In this population study, most patients admitted with a stroke who had previously a diagnosis of AF were suboptimally anticoagulated before their stroke and only 10% of patients with a history of AF were receiving an adequate antithrombotic treatment prior to stroke. Other Italian studies on hospital admitted patients have reported underutilization of oral anticoagulant in patients with AF [23, 24]. Anticoagulation treatment is highly dependent on single patient characteristics such as age, comorbidities, patient’s lifestyle, and feasibility of adequate monitoring of therapy [25]. The high percentage of nontreated patients is likely attributable to the older age of our population, being anticoagulation treatment difficult to control and to manage.

Several factors influenced long-term mortality among which prestroke dependency and comorbidities, more common in the elderly population.
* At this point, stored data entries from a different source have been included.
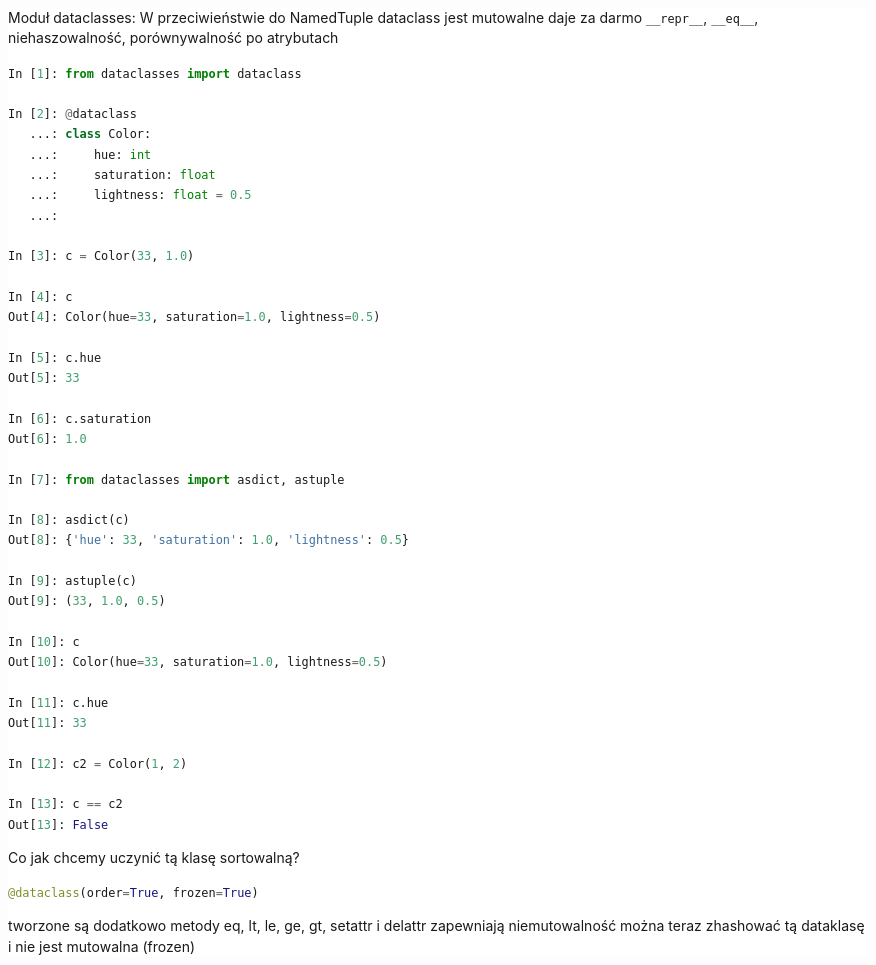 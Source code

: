Moduł dataclasses:
W przeciwieństwie do NamedTuple dataclass jest mutowalne
daje za darmo ```__repr__```, ```__eq__```, niehaszowalność, porównywalność po atrybutach

```python
In [1]: from dataclasses import dataclass

In [2]: @dataclass
   ...: class Color:
   ...:     hue: int
   ...:     saturation: float
   ...:     lightness: float = 0.5
   ...:

In [3]: c = Color(33, 1.0)

In [4]: c
Out[4]: Color(hue=33, saturation=1.0, lightness=0.5)

In [5]: c.hue
Out[5]: 33

In [6]: c.saturation
Out[6]: 1.0

In [7]: from dataclasses import asdict, astuple

In [8]: asdict(c)
Out[8]: {'hue': 33, 'saturation': 1.0, 'lightness': 0.5}

In [9]: astuple(c)
Out[9]: (33, 1.0, 0.5)

In [10]: c
Out[10]: Color(hue=33, saturation=1.0, lightness=0.5)

In [11]: c.hue
Out[11]: 33

In [12]: c2 = Color(1, 2)

In [13]: c == c2
Out[13]: False
```

Co jak chcemy uczynić tą klasę sortowalną?

```python
@dataclass(order=True, frozen=True)
```

tworzone są dodatkowo metody eq, lt, le, ge, gt,
setattr i delattr zapewniają niemutowalność
można teraz zhashować tą dataklasę i nie jest mutowalna (frozen)
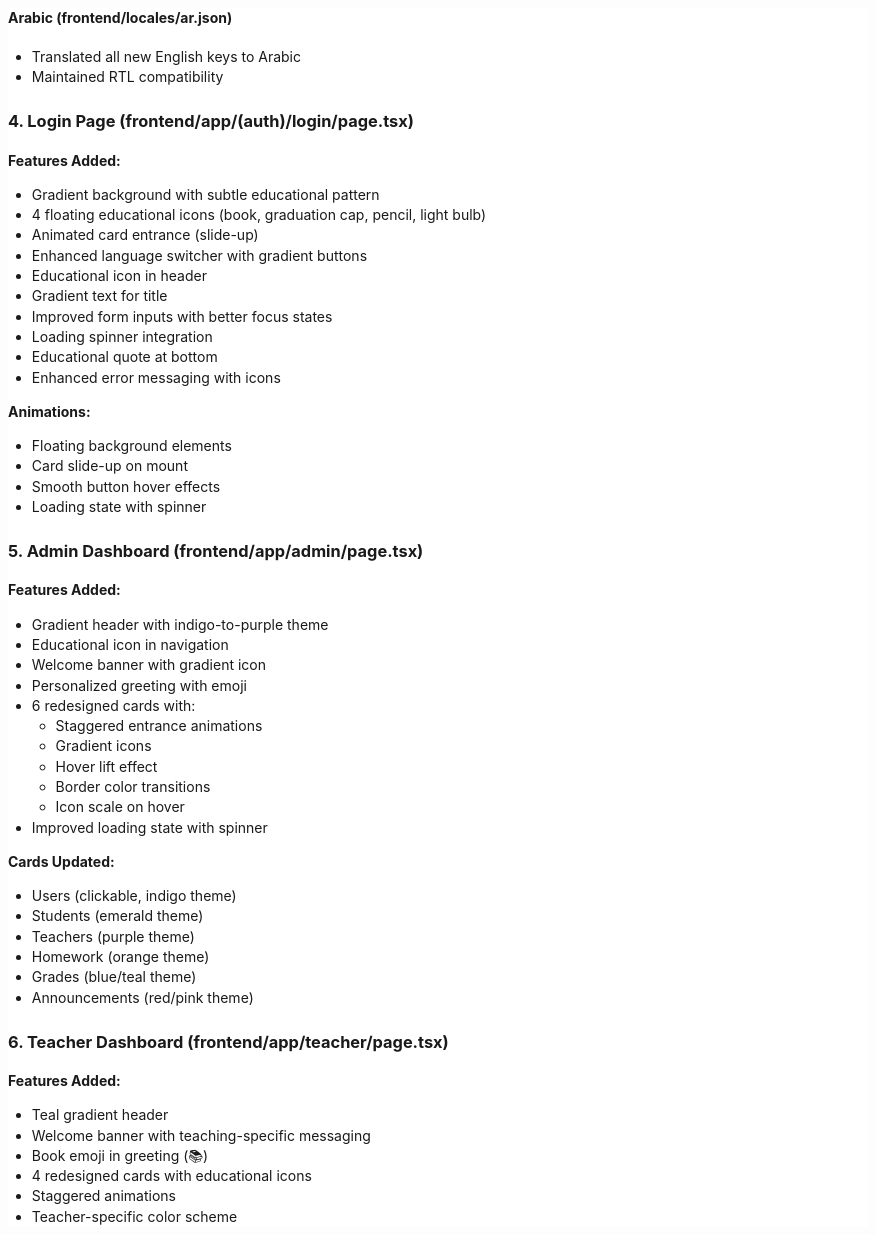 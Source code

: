 #### Arabic (frontend/locales/ar.json)
- Translated all new English keys to Arabic
- Maintained RTL compatibility

### 4. Login Page (frontend/app/(auth)/login/page.tsx)
**Features Added:**
- Gradient background with subtle educational pattern
- 4 floating educational icons (book, graduation cap, pencil, light bulb)
- Animated card entrance (slide-up)
- Enhanced language switcher with gradient buttons
- Educational icon in header
- Gradient text for title
- Improved form inputs with better focus states
- Loading spinner integration
- Educational quote at bottom
- Enhanced error messaging with icons

**Animations:**
- Floating background elements
- Card slide-up on mount
- Smooth button hover effects
- Loading state with spinner

### 5. Admin Dashboard (frontend/app/admin/page.tsx)
**Features Added:**
- Gradient header with indigo-to-purple theme
- Educational icon in navigation
- Welcome banner with gradient icon
- Personalized greeting with emoji
- 6 redesigned cards with:
  - Staggered entrance animations
  - Gradient icons
  - Hover lift effect
  - Border color transitions
  - Icon scale on hover
- Improved loading state with spinner

**Cards Updated:**
- Users (clickable, indigo theme)
- Students (emerald theme)
- Teachers (purple theme)
- Homework (orange theme)
- Grades (blue/teal theme)
- Announcements (red/pink theme)

### 6. Teacher Dashboard (frontend/app/teacher/page.tsx)
**Features Added:**
- Teal gradient header
- Welcome banner with teaching-specific messaging
- Book emoji in greeting (📚)
- 4 redesigned cards with educational icons
- Staggered animations
- Teacher-specific color scheme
Prestroke mRS score 3–5 and a CI score >2 were found to be statistically significant independent factors of long-term mortality among first-ever stroke ischemic patients.

Many of the identified predictors of long-term mortality have been already reported in previous studies [3, 5, 18, 2630] but hypertension, diabetes, or smoking. Hyperglycemia at the time of the index stroke was not associated with a worse outcome.

The strength of the present study is due to a community-based design and due to the use of rigorous case ascertainment procedures to enroll all patients with first-ever ischemic stroke. Complete case ascertainment allowed precise estimation of the prevalence of the risk factors among our patients. However, the limitations of our study must also be recognized: the Aosta Valley population is predominantly Caucasian, which may limit the possibility to generalize our findings to other ethnic groups, in whom the risk of AF and other risk factors may differ; the use of prestroke mRS is not standardized, because the mRS was designed and validated to measure global clinical function after stroke; our study did not examine the role and impact of hospital treatment practices, given the observational nature of this investigation.

In conclusion, the findings of this study suggest that very old age was a major contributing factor for poor prognosis in ischemic stroke patients. Presence of AF and cardioembolism were associated with severe stroke and reduced long-term survival. Moreover, long-term mortality after ischemic stroke may be accounted for the presence of prestroke dependency, comorbidity, or at least a history of ischemic heart disease.

Ethical Approval

The study was approved by the Ethics Committee of Aosta Valley.

Conflict of Interests

The authors declare that there is no conflict of interests regarding the publication of this paper.